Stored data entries
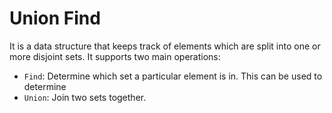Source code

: # Union Find

It is a data structure that keeps track of elements which are split into one or more disjoint sets. It supports two main operations:
- `Find`: Determine which set a particular element is in. This can be used to determine
- `Union`: Join two sets together.
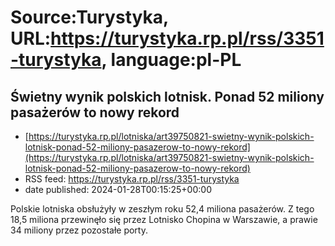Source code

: # Source:Turystyka, URL:https://turystyka.rp.pl/rss/3351-turystyka, language:pl-PL

## Świetny wynik polskich lotnisk. Ponad 52 miliony pasażerów to nowy rekord
 - [https://turystyka.rp.pl/lotniska/art39750821-swietny-wynik-polskich-lotnisk-ponad-52-miliony-pasazerow-to-nowy-rekord](https://turystyka.rp.pl/lotniska/art39750821-swietny-wynik-polskich-lotnisk-ponad-52-miliony-pasazerow-to-nowy-rekord)
 - RSS feed: https://turystyka.rp.pl/rss/3351-turystyka
 - date published: 2024-01-28T00:15:25+00:00

Polskie lotniska obsłużyły w zeszłym roku 52,4 miliona pasażerów. Z tego 18,5 miliona przewinęło się przez Lotnisko Chopina w Warszawie, a prawie 34 miliony przez pozostałe porty.

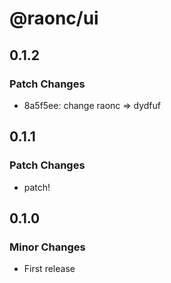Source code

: # @raonc/ui

## 0.1.2

### Patch Changes

- 8a5f5ee: change raonc => dydfuf

## 0.1.1

### Patch Changes

- patch!

## 0.1.0

### Minor Changes

- First release
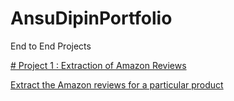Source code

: # AnsuDipinPortfolio
End to End Projects

[# Project 1 : Extraction of Amazon Reviews](https://github.com/ANSU-DIPIN/project1reviews)

[Extract the Amazon reviews for a particular product](https://ansu-dipin.github.io/project1reviews/)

## Your task
Return each line from the records that includes the word "Amazon".

## Task output
[# Project 1 : Extraction of Amazon Reviews](https://github.com/ANSU-DIPIN/project1reviews)
[Extract the Amazon reviews for a particular product](https://ansu-dipin.github.io/project1reviews/)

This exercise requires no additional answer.